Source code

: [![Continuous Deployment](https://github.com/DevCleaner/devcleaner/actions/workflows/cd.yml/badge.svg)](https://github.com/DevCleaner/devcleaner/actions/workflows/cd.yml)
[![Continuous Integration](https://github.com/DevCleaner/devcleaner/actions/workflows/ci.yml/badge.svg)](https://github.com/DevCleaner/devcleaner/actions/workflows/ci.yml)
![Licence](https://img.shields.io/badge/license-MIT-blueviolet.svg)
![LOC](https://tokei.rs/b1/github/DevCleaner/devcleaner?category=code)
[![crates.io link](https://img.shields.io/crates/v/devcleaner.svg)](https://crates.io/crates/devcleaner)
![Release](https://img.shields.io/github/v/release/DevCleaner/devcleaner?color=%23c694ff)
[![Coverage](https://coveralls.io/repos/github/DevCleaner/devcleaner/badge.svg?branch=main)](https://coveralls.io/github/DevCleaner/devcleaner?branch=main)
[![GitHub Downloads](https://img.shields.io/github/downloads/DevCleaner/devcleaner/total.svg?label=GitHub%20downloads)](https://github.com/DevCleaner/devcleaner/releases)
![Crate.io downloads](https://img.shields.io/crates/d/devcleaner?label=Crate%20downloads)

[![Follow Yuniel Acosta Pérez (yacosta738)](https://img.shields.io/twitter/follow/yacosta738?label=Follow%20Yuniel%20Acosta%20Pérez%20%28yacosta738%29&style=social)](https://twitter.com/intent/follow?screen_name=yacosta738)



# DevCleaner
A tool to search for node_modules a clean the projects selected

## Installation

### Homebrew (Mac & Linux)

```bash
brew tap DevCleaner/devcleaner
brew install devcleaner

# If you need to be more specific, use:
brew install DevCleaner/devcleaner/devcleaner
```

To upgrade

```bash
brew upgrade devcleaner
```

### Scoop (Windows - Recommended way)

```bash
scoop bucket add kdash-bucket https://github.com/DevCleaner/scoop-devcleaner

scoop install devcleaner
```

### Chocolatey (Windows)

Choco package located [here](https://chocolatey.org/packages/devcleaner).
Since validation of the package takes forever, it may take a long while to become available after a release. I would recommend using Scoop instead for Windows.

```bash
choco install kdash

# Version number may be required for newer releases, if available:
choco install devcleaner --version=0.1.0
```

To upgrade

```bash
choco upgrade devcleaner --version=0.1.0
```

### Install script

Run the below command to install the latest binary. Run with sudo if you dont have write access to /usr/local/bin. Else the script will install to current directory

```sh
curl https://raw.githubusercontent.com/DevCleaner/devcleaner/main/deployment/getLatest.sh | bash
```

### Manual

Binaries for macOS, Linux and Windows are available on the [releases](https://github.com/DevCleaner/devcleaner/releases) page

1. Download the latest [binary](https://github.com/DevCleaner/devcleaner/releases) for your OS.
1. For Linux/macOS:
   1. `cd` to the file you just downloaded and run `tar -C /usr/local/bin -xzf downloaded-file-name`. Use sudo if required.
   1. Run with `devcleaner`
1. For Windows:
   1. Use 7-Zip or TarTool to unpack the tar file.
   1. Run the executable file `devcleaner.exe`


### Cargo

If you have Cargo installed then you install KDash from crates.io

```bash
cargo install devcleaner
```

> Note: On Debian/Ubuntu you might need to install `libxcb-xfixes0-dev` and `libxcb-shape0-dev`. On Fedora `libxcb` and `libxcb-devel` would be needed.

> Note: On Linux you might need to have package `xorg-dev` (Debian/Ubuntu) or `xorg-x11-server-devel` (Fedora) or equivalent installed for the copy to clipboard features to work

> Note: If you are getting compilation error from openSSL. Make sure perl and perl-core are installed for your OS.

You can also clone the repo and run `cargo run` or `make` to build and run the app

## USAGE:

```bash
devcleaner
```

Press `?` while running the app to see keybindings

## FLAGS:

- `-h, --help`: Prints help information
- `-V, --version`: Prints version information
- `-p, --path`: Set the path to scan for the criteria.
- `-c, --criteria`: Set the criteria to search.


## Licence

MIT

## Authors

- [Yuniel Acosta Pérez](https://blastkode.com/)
----------
Your objective –
Using the listing, filter for "code" and return the matching lines.

Task solution –
Source code
![LOC](https://tokei.rs/b1/github/DevCleaner/devcleaner?category=code)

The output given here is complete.